One of the keys to DCCS’ success has been its zero turnover rate among the three primary faces of the school. In his private practice, Barberee has employed Jimenez since 2007 and Mayfield since 2008. Mayfield focuses solely on the lab side of the school, increasing to three the number of students who can observe and assist a registered dental caregiver at any time.

“We’re a second family, we kind of have to be. We live together from 8-5 and we build on our experiences from each class and learn something new with every one,” Barberee said. “We always want to learn new teaching methods and different ways to do this or that so we are best preparing our students for the workforce. We have to make sure we are keeping up with the latest technology, but we also show them some of the older ways of doing things because there are offices where that may still be required.”

Students from each class have one guest instructor in Brad Smith, a local EMT, paramedic and AHA certified CPR instructor. He trains students in CPR in accordance with the same set of stringent government regulations that limits classes to 12 students each.

It’s Jimenez who DCCS students spend the bulk of their 12 weeks with, and she admits she did not share Barberee’s fire for teaching when the first students reported back in 2010. Seven years later, however, she loves what she’s doing and says she has no regrets.

“Teaching was something that honestly never even crossed my mind until Dr. Barberee discussed it one day,” Jimenez said. “I just decided to look at it as a challenge and an experience that I had never done before. I accepted the opportunity and have really enjoyed it all these years and fallen in love with it.”

Jimenez says testimonials of dental assistants whose careers began with completion of the DCCS course work is the best form of advertising the program could ever ask for.

“When people see a friend they know is a dental assistant, or someone goes in and they meet a dental assistant who is good at their job and loves what they do, a lot of times people will ask them how they got into this line of work, and so our old students are telling them about coming here and the experience they had and how they graduated in just three months.,” said Jimenez. “I mean we have done Facebook and some other advertisements, but really, word of mouth tis the best thing for us. It’s brought us students from Burkburnett to Eagle Pass.”

While there have been some of those long-distance travelers to DCCS, Barberee says most students come from a 60 mile – give or take – radius around Stephenville.

“We get students from Breckenridge. Brownwood, Gatesville, places like that because there is no program like this where they are at,” said Barberee, who before his undergraduate studies at the University of Houston was primarily raised in Breckenridge and finished high school in Boerne. “We saw a need and we wanted to fill that need, and we’ve been able to do that right here in Stephenville.”

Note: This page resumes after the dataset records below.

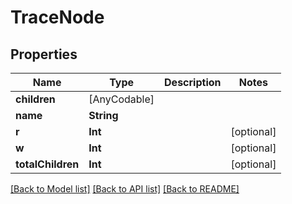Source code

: # TraceNode

## Properties

Name | Type | Description | Notes
------------ | ------------- | ------------- | -------------
**children** | [AnyCodable] |  | 
**name** | **String** |  | 
**r** | **Int** |  | [optional] 
**w** | **Int** |  | [optional] 
**totalChildren** | **Int** |  | [optional] 

[[Back to Model list]](../README.md#documentation-for-models) [[Back to API list]](../README.md#documentation-for-api-endpoints) [[Back to README]](../README.md)


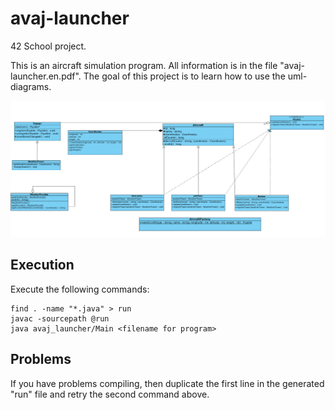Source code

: # avaj-launcher #

42 School project.

This is an aircraft simulation program. All information is in the file "avaj-launcher.en.pdf".
The goal of this project is to learn how to use the uml-diagrams.

![visual image](https://github.com/dmatseku/avaj-launcher/blob/master/avaj_uml.jpg)

## Execution ##

Execute the following commands:

    find . -name "*.java" > run
    javac -sourcepath @run
    java avaj_launcher/Main <filename for program>

## Problems ##

If you have problems compiling, then duplicate the first line in the generated "run" file and retry the second command above.
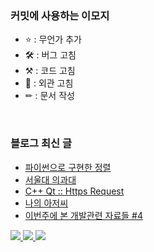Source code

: ### 커밋에 사용하는 이모지

- ⭐ : 무언가 추가
- 🛠 : 버그 고침
- ⚒ : 코드 고침
- 🎨 : 외관 고침
- ✏ : 문서 작성
</p>

<br>

### 블로그 최신 글

<!-- BLOG-POST-LIST:START -->
- [파이썬으로 구현한 정렬](https://blex.me/@baealex/%ED%8C%8C%EC%9D%B4%EC%8D%AC%EC%9C%BC%EB%A1%9C-%EA%B5%AC%ED%98%84%ED%95%9C-%EC%A0%95%EB%A0%AC)
- [서울대 의과대](https://blex.me/@baealex/%EC%84%9C%EC%9A%B8%EB%8C%80-%EC%9D%98%EA%B3%BC%EB%8C%80)
- [C++ Qt :: Https Request](https://blex.me/@baealex/c-qt-https-request)
- [나의 아저씨](https://blex.me/@baealex/%EB%82%98%EC%9D%98-%EC%95%84%EC%A0%80%EC%94%A8)
- [이번주에 본 개발관련 자료들 #4](https://blex.me/@baealex/%EC%9D%B4%EB%B2%88%EC%A3%BC%EC%97%90-%EB%B3%B8-%EA%B0%9C%EB%B0%9C%EA%B4%80%EB%A0%A8-%EC%9E%90%EB%A3%8C%EB%93%A4-4-1)
<!-- BLOG-POST-LIST:END -->

<p>
    <a href="https://baejino.com">
        <img src="http://img.shields.io/badge/BaeJino-474787?style=flat-square&logo=stellar">
    </a>
    <a href="https://blex.me/@baealex">
        <img src="http://img.shields.io/badge/BLOG-black?style=flat-square&logo=bloglovin">
    </a>
    <a href="https://www.youtube.com/channel/UCuupY_WlY6cPKEnpNNSVRpA">
        <img src="https://img.shields.io/badge/Youtube-ff0000?style=flat-square&logo=youtube">
    </a>
</p>
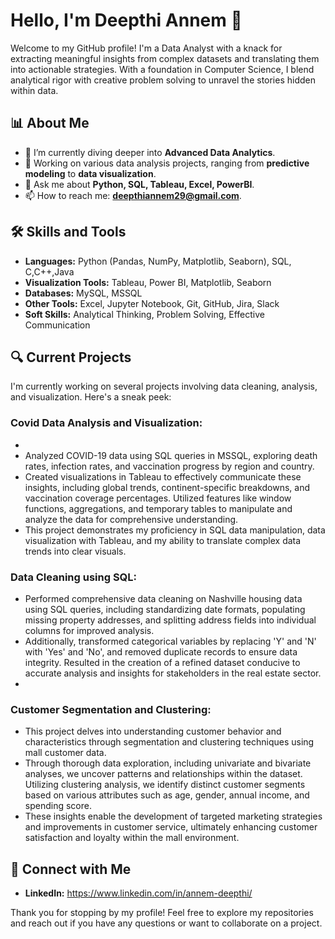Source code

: # Hello, I'm Deepthi Annem 👋

Welcome to my GitHub profile! I'm a Data Analyst with a knack for extracting meaningful insights from complex datasets and translating them into actionable strategies. With a foundation in Computer Science, I blend analytical rigor with creative problem solving to unravel the stories hidden within data.

## 📊 About Me

- 🌱 I’m currently diving deeper into **Advanced Data Analytics**.
- 🔭 Working on various data analysis projects, ranging from **predictive modeling** to **data visualization**.
- 💬 Ask me about **Python, SQL, Tableau, Excel, PowerBI**.
- 📫 How to reach me: **deepthiannem29@gmail.com**.

## 🛠 Skills and Tools

- **Languages:** Python (Pandas, NumPy, Matplotlib, Seaborn), SQL, C,C++,Java
- **Visualization Tools:** Tableau, Power BI, Matplotlib, Seaborn
- **Databases:** MySQL, MSSQL
- **Other Tools:** Excel, Jupyter Notebook, Git, GitHub, Jira, Slack
- **Soft Skills:** Analytical Thinking, Problem Solving, Effective Communication

## 🔍 Current Projects

I'm currently working on several projects involving data cleaning, analysis, and visualization. Here's a sneak peek:

### Covid Data Analysis and Visualization:
-
- Analyzed COVID-19 data using SQL queries in MSSQL, exploring death rates, infection rates, and vaccination progress by region and country.
- Created visualizations in Tableau to effectively communicate these insights, including global trends, continent-specific breakdowns, and vaccination coverage percentages. Utilized features like window functions, aggregations, and temporary tables to manipulate and analyze the data for comprehensive understanding.
- This project demonstrates my proficiency in SQL data manipulation, data visualization with Tableau, and my ability to translate complex data trends into clear visuals.

  
### Data Cleaning using SQL:


- Performed comprehensive data cleaning on Nashville housing data using SQL queries, including standardizing date formats, populating missing property addresses, and splitting address fields into individual columns for improved analysis.
- Additionally, transformed categorical variables by replacing 'Y' and 'N' with 'Yes' and 'No', and removed duplicate records to ensure data integrity. Resulted in the creation of a refined dataset conducive to accurate analysis and insights for stakeholders in the real estate sector.
- 

### Customer Segmentation and Clustering:


- This project delves into understanding customer behavior and characteristics through segmentation and clustering techniques using mall customer data.
- Through thorough data exploration, including univariate and bivariate analyses, we uncover patterns and relationships within the dataset. Utilizing clustering analysis, we identify distinct customer segments based on various attributes such as age, gender, annual income, and spending score.
- These insights enable the development of targeted marketing strategies and improvements in customer service, ultimately enhancing customer satisfaction and loyalty within the mall environment.


## 🤝 Connect with Me

- **LinkedIn:**  https://www.linkedin.com/in/annem-deepthi/

Thank you for stopping by my profile! Feel free to explore my repositories and reach out if you have any questions or want to collaborate on a project.


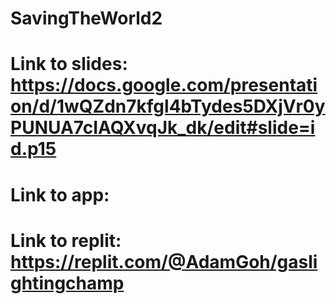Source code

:# SavingTheWorld2
# Link to slides: https://docs.google.com/presentation/d/1wQZdn7kfgl4bTydes5DXjVr0yPUNUA7cIAQXvqJk_dk/edit#slide=id.p15
# Link to app: 
# Link to replit: https://replit.com/@AdamGoh/gaslightingchamp
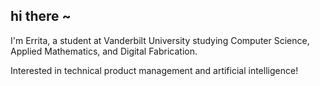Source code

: ## hi there ~

I'm Errita, a student at Vanderbilt University studying Computer Science, Applied Mathematics, and Digital Fabrication.

Interested in technical product management and artificial intelligence!
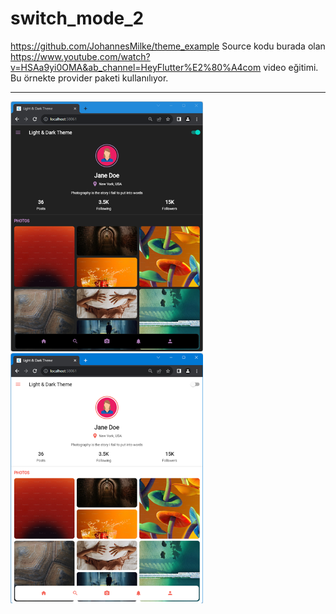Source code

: # switch_mode_2

https://github.com/JohannesMilke/theme_example Source kodu burada olan 
<BR>
https://www.youtube.com/watch?v=HSAa9yi0OMA&ab_channel=HeyFlutter%E2%80%A4com video eğitimi.
<BR>
Bu örnekte provider paketi kullanılıyor.
<HR>
<img src="https://github.com/VedatBiner/flutter-codes/blob/master/switch_mode_2/screen_shots/img-01.png" height="400em"/>
<img src="https://github.com/VedatBiner/flutter-codes/blob/master/switch_mode_2/screen_shots/img-02.png" height="400em"/>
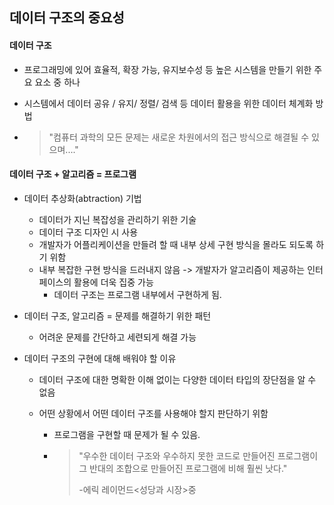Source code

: ## 데이터 구조의 중요성

#### 데이터 구조

- 프로그래밍에 있어 효율적, 확장 가능, 유지보수성 등 높은 시스템을 만들기 위한 주요 요소 중 하나

- 시스템에서 데이터 공유 / 유지/ 정렬/ 검색 등 데이터 활용을 위한 데이터 체계화 방법

- > "컴퓨터 과학의 모든 문제는 새로운 차원에서의 접근 방식으로 해결될 수 있으며...."

#### 데이터 구조 + 알고리즘 = 프로그램

- 데이터 추상화(abtraction) 기법 

  - 데이터가 지닌 복잡성을 관리하기 위한 기술
  - 데이터 구조 디자인 시 사용
  - 개발자가 어플리케이션을 만들려 할 때 내부 상세 구현 방식을 몰라도 되도록 하기 위함
  - 내부 복잡한 구현 방식을 드러내지 않음 -> 개발자가 알고리즘이 제공하는 인터페이스의 활용에 더욱 집중 가능
    - 데이터 구조는 프로그램 내부에서 구현하게 됨.

- 데이터 구조, 알고리즘 =  문제를 해결하기 위한 패턴

  - 어려운 문제를 간단하고 세련되게 해결 가능

- 데이터 구조의 구현에 대해 배워야 할 이유

  - 데이터 구조에 대한 명확한 이해 없이는 다양한 데이터 타입의 장단점을 알 수 없음

  - 어떤 상황에서 어떤 데이터 구조를 사용해야 할지 판단하기 위함

    - 프로그램을 구현할 때 문제가 될 수 있음.

    - > "우수한 데이터 구조와 우수하지 못한 코드로 만들어진 프로그램이 그 반대의 조합으로 만들어진 프로그램에 비해 훨씬 낫다."
      >
      > -에릭 레이먼드<성당과 시장>중

      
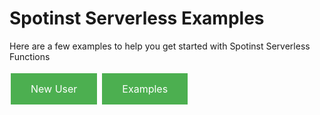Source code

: # Spotinst Serverless Examples


Here are a few examples to help you get started with Spotinst Serverless Functions

<style>
.button {
    background-color: #4CAF50;
    border: none;
    color: white;
    padding: 15px 32px;
    text-align: center;
    text-decoration: none;
    display: inline-block;
    font-size: 16px;
    margin: 4px 2px;
    cursor: pointer;
}
</style>


<a href="./new-user" class="button">New User</a>
<a href="examples" class="button">Examples</a>
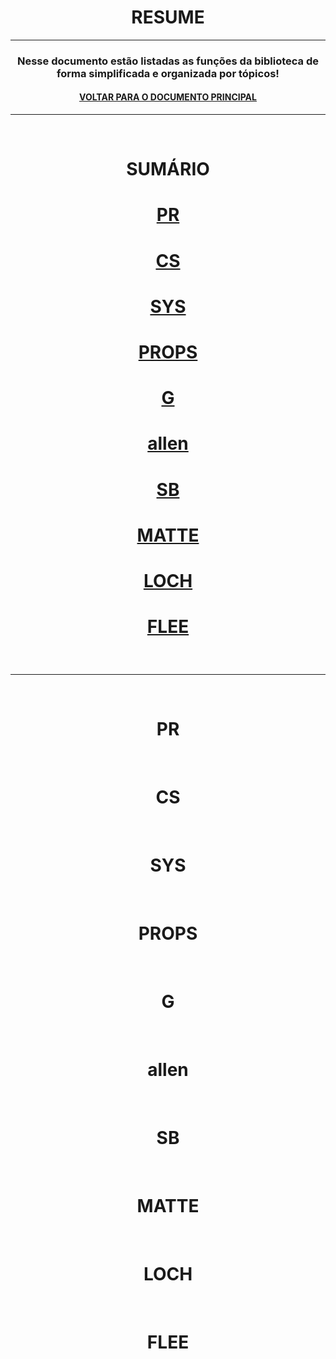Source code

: 
<h1 align="center"> RESUME </h1>

---

### <p align="center"> Nesse documento estão listadas as funções da biblioteca de forma simplificada e organizada por tópicos! </p>

#### <p align="center"> <a href="https://github.com/AllenoBoy/allen.h" title="Retornar a documentação."> VOLTAR PARA O DOCUMENTO PRINCIPAL</a> </p>

---









<br>

# <p align="center"> SUMÁRIO </p>

# <p align="center"> <a href="https://github.com/AllenoBoy/allen.h/edit/main/FUNCTIONS_DESCRIPTION/RESUME.md#-pr-" title="Funções de Print"> PR </a>
# <p align="center"> <a href="https://github.com/AllenoBoy/allen.h/edit/main/FUNCTIONS_DESCRIPTION/RESUME.md#--cs-" title="Funções do Console"> CS </a>  
# <p align="center"> <a href="https://github.com/AllenoBoy/allen.h/edit/main/FUNCTIONS_DESCRIPTION/RESUME.md#--sys--" title="Funções do Sistema"> SYS </a>
# <p align="center"> <a href="https://github.com/AllenoBoy/allen.h/edit/main/FUNCTIONS_DESCRIPTION/RESUME.md#--props-" title="Funções de Estilização"> PROPS </a>
# <p align="center"> <a href="https://github.com/AllenoBoy/allen.h/edit/main/FUNCTIONS_DESCRIPTION/RESUME.md#--g--" title="Funções de Entrada"> G </a>
# <p align="center"> <a href="https://github.com/AllenoBoy/allen.h/edit/main/FUNCTIONS_DESCRIPTION/RESUME.md#--allen-" title="Funções aleatórias"> allen </a>
# <p align="center"> <a href="https://github.com/AllenoBoy/allen.h/edit/main/FUNCTIONS_DESCRIPTION/RESUME.md#--sb-" title="Funções de Caixas Simples"> SB </a>
# <p align="center"> <a href="https://github.com/AllenoBoy/allen.h/edit/main/FUNCTIONS_DESCRIPTION/RESUME.md#--matte-" title="Funções Matemáticas"> MATTE </a>
# <p align="center"> <a href="https://github.com/AllenoBoy/allen.h/edit/main/FUNCTIONS_DESCRIPTION/RESUME.md#--loch-" title="Funções do setlocale"> LOCH </a>
# <p align="center"> <a href="https://github.com/AllenoBoy/allen.h/edit/main/FUNCTIONS_DESCRIPTION/RESUME.md#-flee-" title="Funções de Arquivos"> FLEE </a>

<br>
  
---
 
 

<br>

<h1 align="center"> PR </h1>

<br>

<h1 align="center"> CS </h1>

<br>

<h1 align="center"> SYS </h1>

<br>

<h1 align="center"> PROPS </h1>

<br>

<h1 align="center"> G </h1>

<br>

<h1 align="center"> allen </h1>

<br>

<h1 align="center"> SB </h1>

<br>

<h1 align="center"> MATTE </h1>

<br>

<h1 align="center"> LOCH </h1>

<br>

<h1 align="center"> FLEE </h1>

<br>


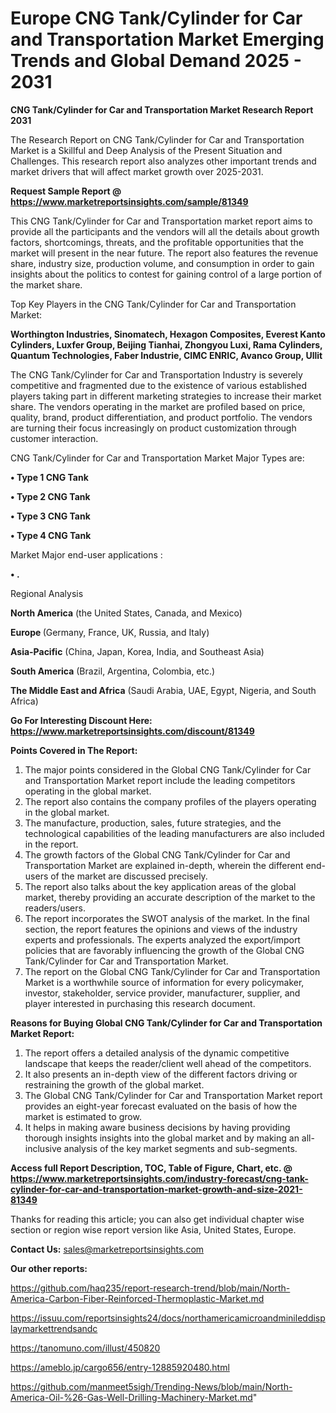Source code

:  # Europe CNG Tank/Cylinder for Car and Transportation Market Emerging Trends and Global Demand 2025 - 2031

<strong>CNG Tank/Cylinder for Car and Transportation Market Research Report 2031</strong>

The Research Report on CNG Tank/Cylinder for Car and Transportation Market is a Skillful and Deep Analysis of the Present Situation and Challenges. This research report also analyzes other important trends and market drivers that will affect market growth over 2025-2031.

<strong>Request Sample Report @ <a href=https://www.marketreportsinsights.com/sample/81349>https://www.marketreportsinsights.com/sample/81349</a></strong>

This CNG Tank/Cylinder for Car and Transportation market report aims to provide all the participants and the vendors will all the details about growth factors, shortcomings, threats, and the profitable opportunities that the market will present in the near future. The report also features the revenue share, industry size, production volume, and consumption in order to gain insights about the politics to contest for gaining control of a large portion of the market share.

Top Key Players in the CNG Tank/Cylinder for Car and Transportation Market:

<strong>Worthington Industries, Sinomatech, Hexagon Composites, Everest Kanto Cylinders, Luxfer Group, Beijing Tianhai, Zhongyou Luxi, Rama Cylinders, Quantum Technologies, Faber Industrie, CIMC ENRIC, Avanco Group, Ullit</strong>

The CNG Tank/Cylinder for Car and Transportation Industry is severely competitive and fragmented due to the existence of various established players taking part in different marketing strategies to increase their market share. The vendors operating in the market are profiled based on price, quality, brand, product differentiation, and product portfolio. The vendors are turning their focus increasingly on product customization through customer interaction.

CNG Tank/Cylinder for Car and Transportation Market Major Types are:

<strong>• Type 1 CNG Tank

• Type 2 CNG Tank

• Type 3 CNG Tank

• Type 4 CNG Tank</strong>

Market Major end-user applications :

<strong>• .</strong>

Regional Analysis

</u><strong><b>North America</b></strong> (the United States, Canada, and Mexico)

<strong><b>Europe </b></strong>(Germany, France, UK, Russia, and Italy)

<strong><b>Asia-Pacific</b></strong> (China, Japan, Korea, India, and Southeast Asia)

<strong><b>South America</b></strong> (Brazil, Argentina, Colombia, etc.)

<strong><b>The Middle East and Africa</b></strong> (Saudi Arabia, UAE, Egypt, Nigeria, and South Africa)

<strong>Go For Interesting Discount Here: <a href=https://www.marketreportsinsights.com/discount/81349>https://www.marketreportsinsights.com/discount/81349</a></strong>

<strong>Points Covered in The Report:</strong>
<ol>
  <li>The major points considered in the Global CNG Tank/Cylinder for Car and Transportation Market report include the leading competitors operating in the global market.</li>
  <li>The report also contains the company profiles of the players operating in the global market.</li>
  <li>The manufacture, production, sales, future strategies, and the technological capabilities of the leading manufacturers are also included in the report.</li>
  <li>The growth factors of the Global CNG Tank/Cylinder for Car and Transportation Market are explained in-depth, wherein the different end-users of the market are discussed precisely.</li>
  <li>The report also talks about the key application areas of the global market, thereby providing an accurate description of the market to the readers/users.</li>
  <li>The report incorporates the SWOT analysis of the market. In the final section, the report features the opinions and views of the industry experts and professionals. The experts analyzed the export/import policies that are favorably influencing the growth of the Global CNG Tank/Cylinder for Car and Transportation Market.</li>
  <li>The report on the Global CNG Tank/Cylinder for Car and Transportation Market is a worthwhile source of information for every policymaker, investor, stakeholder, service provider, manufacturer, supplier, and player interested in purchasing this research document.</li>
</ol>
<strong>Reasons for Buying Global CNG Tank/Cylinder for Car and Transportation Market Report:</strong>

<ol>
  <li>The report offers a detailed analysis of the dynamic competitive landscape that keeps the reader/client well ahead of the competitors.</li>
  <li>It also presents an in-depth view of the different factors driving or restraining the growth of the global market.</li>
  <li>The Global CNG Tank/Cylinder for Car and Transportation Market report provides an eight-year forecast evaluated on the basis of how the market is estimated to grow.</li>
  <li>It helps in making aware business decisions by having providing thorough insights insights into the global market and by making an all-inclusive analysis of the key market segments and sub-segments.</li>
</ol>
<strong>Access full Report Description, TOC, Table of Figure, Chart, etc. @ <a href=https://www.marketreportsinsights.com/industry-forecast/cng-tank-cylinder-for-car-and-transportation-market-growth-and-size-2021-81349>https://www.marketreportsinsights.com/industry-forecast/cng-tank-cylinder-for-car-and-transportation-market-growth-and-size-2021-81349</a></strong>


Thanks for reading this article; you can also get individual chapter wise section or region wise report version like Asia, United States, Europe.

<strong>Contact Us:</strong>
sales@marketreportsinsights.com

<strong>Our other reports:</strong>

<a href=https://github.com/haq235/report-research-trend/blob/main/North-America-Carbon-Fiber-Reinforced-Thermoplastic-Market.md>https://github.com/haq235/report-research-trend/blob/main/North-America-Carbon-Fiber-Reinforced-Thermoplastic-Market.md</a>

<a href=https://issuu.com/reportsinsights24/docs/northamericamicroandminileddisplaymarkettrendsandc>https://issuu.com/reportsinsights24/docs/northamericamicroandminileddisplaymarkettrendsandc</a>

<a href=https://tanomuno.com/illust/450820>https://tanomuno.com/illust/450820</a>

<a href=https://ameblo.jp/cargo656/entry-12885920480.html>https://ameblo.jp/cargo656/entry-12885920480.html</a>

<a href=https://github.com/manmeet5sigh/Trending-News/blob/main/North-America-Oil-%26-Gas-Well-Drilling-Machinery-Market.md>https://github.com/manmeet5sigh/Trending-News/blob/main/North-America-Oil-%26-Gas-Well-Drilling-Machinery-Market.md</a>"
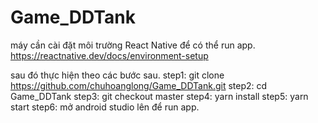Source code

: # Game_DDTank
máy cần cài đặt môi trường React Native để có thể run app.
https://reactnative.dev/docs/environment-setup

sau đó thực hiện theo các bước sau.
step1: git clone https://github.com/chuhoanglong/Game_DDTank.git
step2: cd Game_DDTank
step3: git checkout master
step4: yarn install
step5: yarn start
step6: mở android studio lên để run app.
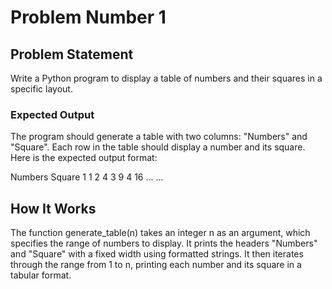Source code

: # Problem Number 1


## Problem Statement

Write a Python program to display a table of numbers and their squares in a specific layout.

### Expected Output

The program should generate a table with two columns: "Numbers" and "Square". Each row in the table should display a number and its square. Here is the expected output format:

Numbers         Square
1               1
2               4
3               9
4               16
...             ...
## How It Works
The function generate_table(n) takes an integer n as an argument, which specifies the range of numbers to display.
It prints the headers "Numbers" and "Square" with a fixed width using formatted strings.
It then iterates through the range from 1 to n, printing each number and its square in a tabular format.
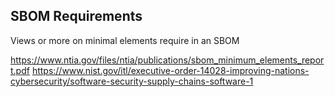 
## SBOM Requirements

Views or more on minimal elements require in an SBOM

https://www.ntia.gov/files/ntia/publications/sbom_minimum_elements_report.pdf
https://www.nist.gov/itl/executive-order-14028-improving-nations-cybersecurity/software-security-supply-chains-software-1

All in an upstairs classroom and downstairs in his private practice, with staff he already employed.

Wherever the students come from, Jimenez knows where they are going if they follow the example set by Barberee. He opened a door for her to share her craft with others, and today she is teaching her 19th class in eight years.

“I believe Dr. Barberee has been successful because he does things the right way and treats people the right way and he believes in people and tries to help them succeed,” said Jimenez. “He believed in me, that I could be a teacher. I don’t know why, I had never done anything like that before, but he believed in me and now I love it.”

Barberee spends 36 weeks of each year opening similar doors of opportunity, building what will stand as a lasting legacy in the dental profession, 12 eager students at a time.

“Most rewarding for me is the moment you see the light bulb come on,” said Barberee. “They come in and first most of them look a little lost. Then, as you work with them and they figure it out, you see that light bulb come on and you see them moving further down the pathway toward success. That really is what it’s all about.”